Bryce Harrington bryce at bryceharrington.com
Wed Jan 12 01:07:14 PST 2005


On Tue, 11 Jan 2005, Daniel Carrera wrote:
> 
> But what you are proposing is that each distributor look through 3,000 
> images (and growing) each time they update their file to makesure that 
> they aren't going doing anything illegal, or morally wrong.
> 
> I don't think this is a reasonable proposal.
> 
> You might like to think that OCAL is like a library, but truth is, it 
> isn't a public library, or a historical archive. And the German law says 
> that the current ocal distribution is illegal. And a lot of people would 
> be deeply offended by it. We have to be sensitive to these issues.
> 
> I think ocal should at least try to addresss these concerns responsibly. 
> Removing the flag is certainly one option. Maybe there are others. But 
> it's important to accept that the issue is real. The Nazi flag is not 
> something you should take lightly. At least not in Germany.

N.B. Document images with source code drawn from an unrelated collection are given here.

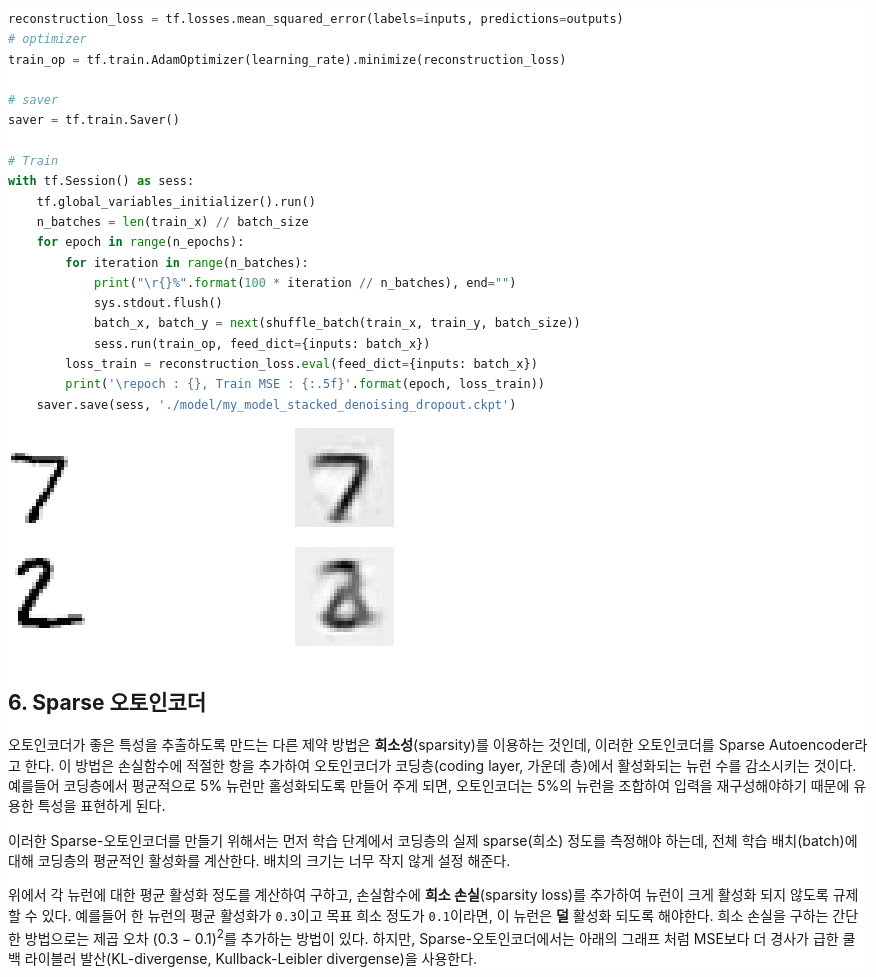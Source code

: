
 ```python
reconstruction_loss = tf.losses.mean_squared_error(labels=inputs, predictions=outputs)
# optimizer
train_op = tf.train.AdamOptimizer(learning_rate).minimize(reconstruction_loss)

# saver
saver = tf.train.Saver()

# Train
with tf.Session() as sess:
    tf.global_variables_initializer().run()
    n_batches = len(train_x) // batch_size
    for epoch in range(n_epochs):
        for iteration in range(n_batches):
            print("\r{}%".format(100 * iteration // n_batches), end="")
            sys.stdout.flush()
            batch_x, batch_y = next(shuffle_batch(train_x, train_y, batch_size))
            sess.run(train_op, feed_dict={inputs: batch_x})
        loss_train = reconstruction_loss.eval(feed_dict={inputs: batch_x})
        print('\repoch : {}, Train MSE : {:.5f}'.format(epoch, loss_train))
    saver.save(sess, './model/my_model_stacked_denoising_dropout.ckpt')
```

![](./images/denoising03.PNG)





## 6. Sparse 오토인코더

오토인코더가 좋은 특성을 추출하도록 만드는 다른 제약 방법은 **희소성**(sparsity)를 이용하는 것인데, 이러한 오토인코더를 Sparse Autoencoder라고 한다. 이 방법은 손실함수에 적절한 항을 추가하여 오토인코더가 코딩층(coding layer, 가운데 층)에서 활성화되는 뉴런 수를 감소시키는 것이다. 예를들어 코딩층에서 평균적으로 5% 뉴런만 홀성화되도록 만들어 주게 되면, 오토인코더는 5%의 뉴런을 조합하여 입력을 재구성해야하기 때문에 유용한 특성을 표현하게 된다.

이러한 Sparse-오토인코더를 만들기 위해서는 먼저 학습 단계에서 코딩층의 실제 sparse(희소) 정도를 측정해야 하는데, 전체 학습 배치(batch)에 대해 코딩층의 평균적인 활성화를 계산한다. 배치의 크기는 너무 작지 않게 설정 해준다. 

위에서 각 뉴런에 대한 평균 활성화 정도를 계산하여 구하고, 손실함수에 **희소 손실**(sparsity loss)를 추가하여 뉴런이 크게 활성화 되지 않도록 규제할 수 있다.  예를들어 한 뉴런의 평균 활성화가 `0.3`이고 목표 희소 정도가 `0.1`이라면, 이 뉴런은 **덜** 활성화 되도록 해야한다. 희소 손실을 구하는 간단한 방법으로는 제곱 오차 $(0.3 - 0.1)^{2}$를 추가하는 방법이 있다. 하지만, Sparse-오토인코더에서는 아래의 그래프 처럼 MSE보다 더 경사가 급한 쿨백 라이블러 발산(KL-divergense, Kullback-Leibler divergense)을 사용한다.
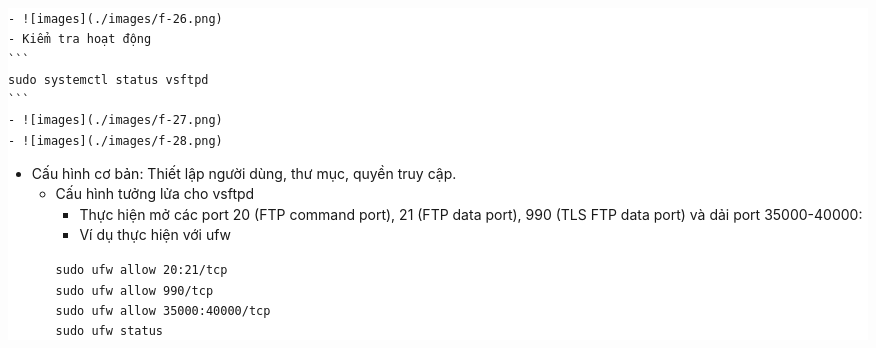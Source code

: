 	- ![images](./images/f-26.png)
	- Kiểm tra hoạt động 
	```
	sudo systemctl status vsftpd
	```
	- ![images](./images/f-27.png)
	- ![images](./images/f-28.png)
	
- Cấu hình cơ bản: Thiết lập người dùng, thư mục, quyền truy cập. 
	- Cấu hình tưởng lửa cho vsftpd
		- Thực hiện mở các port 20 (FTP command port), 21 (FTP data port), 990 (TLS FTP data port) và dải port 35000-40000:
		- Ví dụ thực hiện với ufw 
		```
		sudo ufw allow 20:21/tcp
		sudo ufw allow 990/tcp
		sudo ufw allow 35000:40000/tcp
		sudo ufw status
		```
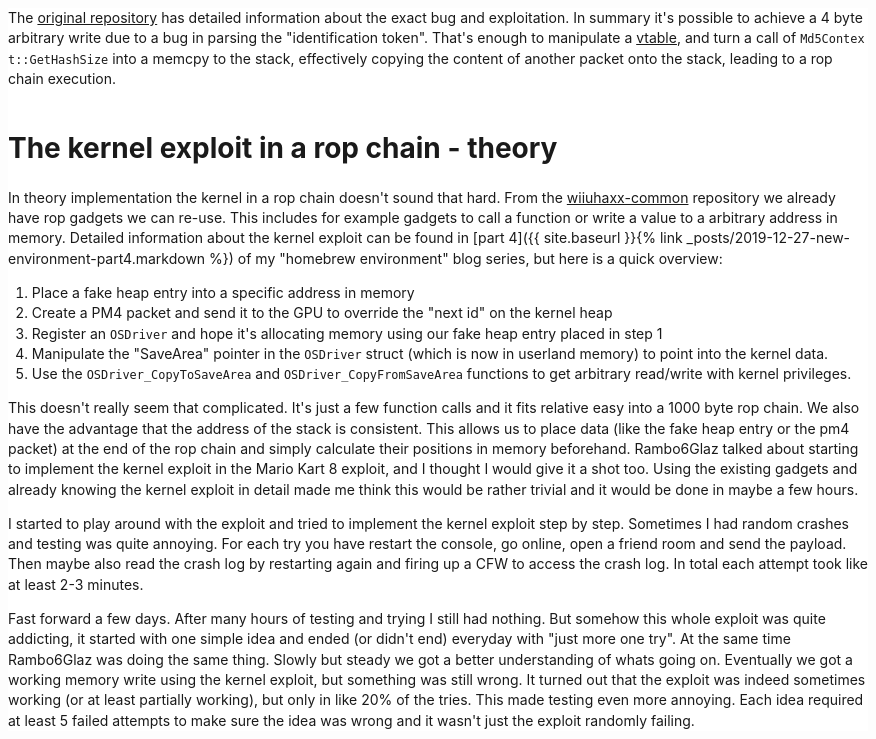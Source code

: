 The [original repository](https://github.com/Kinnay/Mario-Kart-8-Exploit)
has detailed information about the exact bug and exploitation. 
In summary it's possible to achieve a 4 byte arbitrary write due to a bug in
parsing the "identification token". That's enough to manipulate a 
[vtable](https://en.wikipedia.org/wiki/Virtual_method_table), and
turn a call of `Md5Context::GetHashSize` into a memcpy to the stack,
effectively copying the content of another packet onto the stack, leading
to a rop chain execution.

# The kernel exploit in a rop chain - theory
In theory implementation the kernel in a rop chain doesn't sound that hard. From
the [wiiuhaxx-common](https://github.com/wiiu-env/wiiuhaxx_common) repository we
already have rop gadgets we can re-use. This includes for example gadgets to
call a function or write a value to a arbitrary address in memory. Detailed
information about the kernel exploit can be found in 
[part 4]({{ site.baseurl }}{% link _posts/2019-12-27-new-environment-part4.markdown %}) 
of my "homebrew environment" blog series, but here is a quick overview:

1. Place a fake heap entry into a specific address in memory
2. Create a PM4 packet and send it to the GPU to override the "next id" on the
 kernel heap
3. Register an `OSDriver` and hope it's allocating memory using our fake heap 
 entry placed in step 1
4. Manipulate the "SaveArea" pointer in the `OSDriver` struct (which is now in 
 userland memory) to point into the kernel data.
5. Use the `OSDriver_CopyToSaveArea` and `OSDriver_CopyFromSaveArea` functions
 to get arbitrary read/write with kernel privileges.

This doesn't really seem that complicated. It's just a few function calls and it
fits relative easy into a 1000 byte rop chain. We also have the advantage that the 
address of the stack is consistent. This allows us to place data (like the fake 
heap entry or the pm4 packet) at the end of the rop chain and simply calculate 
their positions in memory beforehand. Rambo6Glaz talked about starting to
implement the kernel exploit in the Mario Kart 8 exploit, and I thought I
would give it a shot too. Using the existing gadgets and already knowing the
kernel exploit in detail made me think this would be rather trivial and it
would be done in maybe a few hours.

I started to play around with the exploit and tried to implement the kernel
exploit step by step. Sometimes I had random crashes and testing was quite
annoying. For each try you have restart the console, go online, open a friend
room and send the payload. Then maybe also read the crash log by restarting
again and firing up a CFW to access the crash log. In total each attempt took
like at least 2-3 minutes.

Fast forward a few days. After many hours of testing and trying I still had
nothing. But somehow this whole exploit was quite addicting, it started with one
simple idea and ended (or didn't end) everyday with "just more one try". At the
same time Rambo6Glaz was doing the same thing. Slowly but steady we got a better
understanding of whats going on. Eventually we got a working memory write
using the kernel exploit, but something was still wrong. It turned out that
the exploit was indeed sometimes working (or at least partially working), but 
only in like 20% of the tries. This made testing even more annoying. Each
idea required at least 5 failed attempts to make sure the idea was wrong and
it wasn't just the exploit randomly failing.
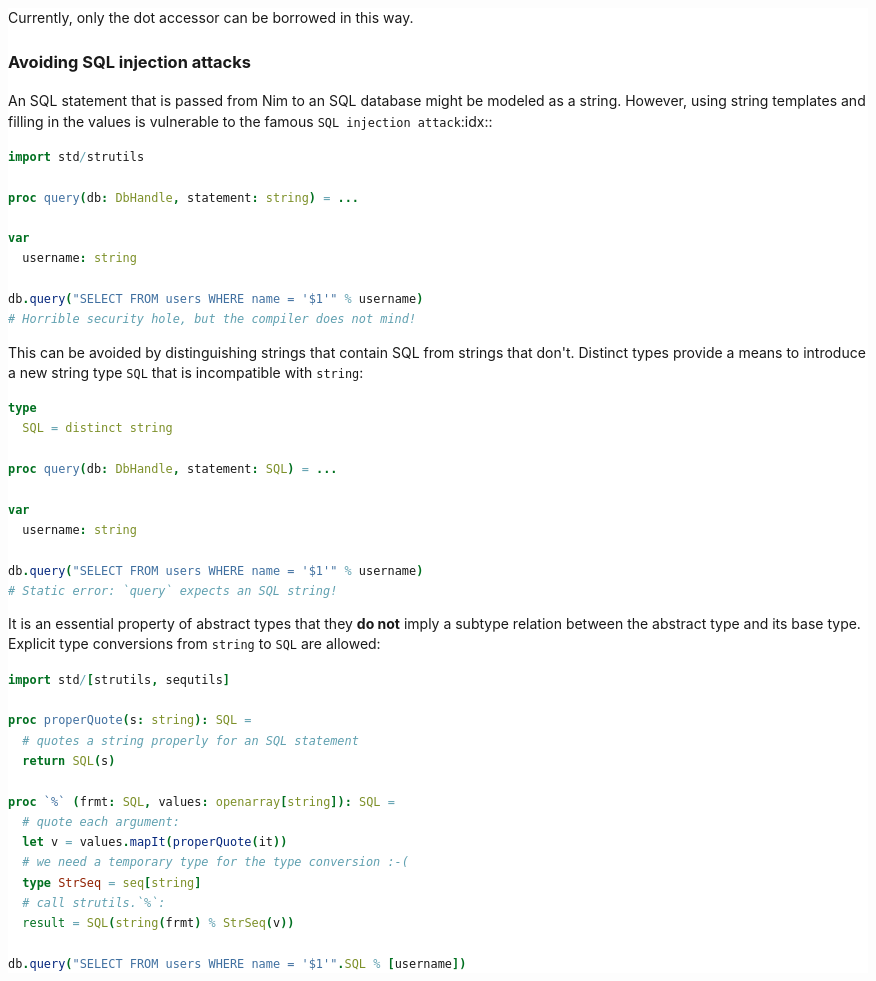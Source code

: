 Currently, only the dot accessor can be borrowed in this way.


### Avoiding SQL injection attacks

An SQL statement that is passed from Nim to an SQL database might be
modeled as a string. However, using string templates and filling in the
values is vulnerable to the famous `SQL injection attack`:idx:\:

  ```nim
  import std/strutils

  proc query(db: DbHandle, statement: string) = ...

  var
    username: string

  db.query("SELECT FROM users WHERE name = '$1'" % username)
  # Horrible security hole, but the compiler does not mind!
  ```

This can be avoided by distinguishing strings that contain SQL from strings
that don't. Distinct types provide a means to introduce a new string type
`SQL` that is incompatible with `string`:

  ```nim
  type
    SQL = distinct string

  proc query(db: DbHandle, statement: SQL) = ...

  var
    username: string

  db.query("SELECT FROM users WHERE name = '$1'" % username)
  # Static error: `query` expects an SQL string!
  ```


It is an essential property of abstract types that they **do not** imply a
subtype relation between the abstract type and its base type. Explicit type
conversions from `string` to `SQL` are allowed:

  ```nim
  import std/[strutils, sequtils]

  proc properQuote(s: string): SQL =
    # quotes a string properly for an SQL statement
    return SQL(s)

  proc `%` (frmt: SQL, values: openarray[string]): SQL =
    # quote each argument:
    let v = values.mapIt(properQuote(it))
    # we need a temporary type for the type conversion :-(
    type StrSeq = seq[string]
    # call strutils.`%`:
    result = SQL(string(frmt) % StrSeq(v))

  db.query("SELECT FROM users WHERE name = '$1'".SQL % [username])
  ```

I think you're picking a fight here unnecessarily.  Since day one we
have always recognized that there is going to be some clipart submitted
that SOMEONE will find offensive.  It's always been our position to
provide an uncensored core pool of art, enable the attachment of
metadata to individual images, and tools for filtering based on these
keywords.  If you look through the list archives you'll notice an
appreciable amount of the discussion has centered around creation of
these capabilities, and a large portion of our future plans are geared
towards improving that.

Also keep in mind that this is an extremely pre-1.0 product, so to
expect every issue to be addressed right now is expecting too much. ;-)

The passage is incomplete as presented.